Anche in Ungheria Xi Jinping ha sicuramente strizzato l’occhio a chi, seppur in maniera strumentale, non è completamente allineato con lo scontro a tutto campo con Putin. Ma anche a Budapest si è parlato di investimenti e collaborazioni: 16 nuovi accordi firmati.

Con l’occasione è stato anche annunciato un “Partenariato strategico globale per tutte le stagioni nella nuova era“, una formula che per ora era stata usata da Pechino solo per il Pakistan. E Orban ha affermato che il suo paese “non si identifica con la retorica della ‘sovracapacità’ o del ‘de-risking'”, oltre a sostenere l’iniziativa di pace cinese per l’Ucraina.

In Ungheria la casa automobilistica cinese BYD sta completando una sua catena di montaggio, mentre CATL costruisce un impianto per produrre batterie capaci di far marciare un’auto per 1.000 km. Altri fondi si prevede arriveranno per l’unico paese UE rimasto nella Belt and Road Initiative, dopo il ritiro dell’Italia.

Quello a cui assistiamo è una partita a scacchi. In questa fase di precipitazione internazionale, con interessi economici incrociati, i protagonisti della politica globale si muovono con cautela, posizionando i pezzi e tentando di ottenere o mantenere posizioni di vantaggio.

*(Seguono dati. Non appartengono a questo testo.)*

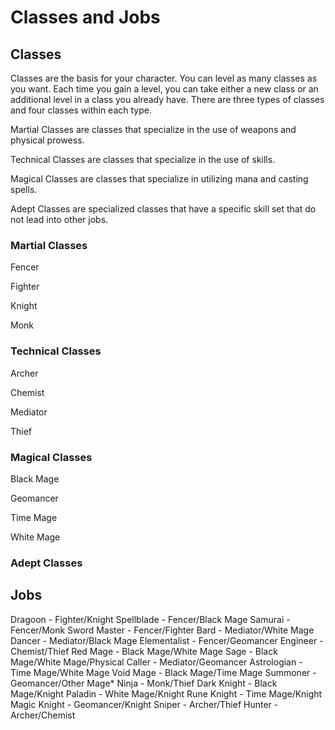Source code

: # Classes and Jobs

## Classes

Classes are the basis for your character. You can level as many classes as you want. Each time you gain a level, you can take either a new class or an additional level in a class you already have. There are three types of classes and four classes within each type.

Martial Classes are classes that specialize in the use of weapons and physical prowess.

Technical Classes are classes that specialize in the use of skills.

Magical Classes are classes that specialize in utilizing mana and casting spells.

Adept Classes are specialized classes that have a specific skill set that do not lead into other jobs.

### Martial Classes

Fencer

Fighter

Knight

Monk

### Technical Classes

Archer

Chemist

Mediator

Thief

### Magical Classes

Black Mage

Geomancer

Time Mage

White Mage

### Adept Classes

## Jobs

Dragoon - Fighter/Knight
Spellblade - Fencer/Black Mage
Samurai - Fencer/Monk
Sword Master - Fencer/Fighter
Bard - Mediator/White Mage
Dancer - Mediator/Black Mage
Elementalist - Fencer/Geomancer
Engineer - Chemist/Thief
Red Mage - Black Mage/White Mage
Sage - Black Mage/White Mage/Physical
Caller - Mediator/Geomancer
Astrologian - Time Mage/White Mage
Void Mage - Black Mage/Time Mage
Summoner - Geomancer/Other Mage*
Ninja - Monk/Thief
Dark Knight - Black Mage/Knight
Paladin - White Mage/Knight
Rune Knight - Time Mage/Knight
Magic Knight - Geomancer/Knight
Sniper - Archer/Thief
Hunter - Archer/Chemist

Non sarà un viaggio di Xi Jinping che cambierà la storia, per quanto allarmismo vogliano far passare i nostri giornali. Di certo, inserirlo nella cornice dell’evidente crisi economica e di egemonia dell’Occidente, con la sua conseguente deriva bellicista, ci può aiutare a comprendere la dinamica storica in cui siamo immersi.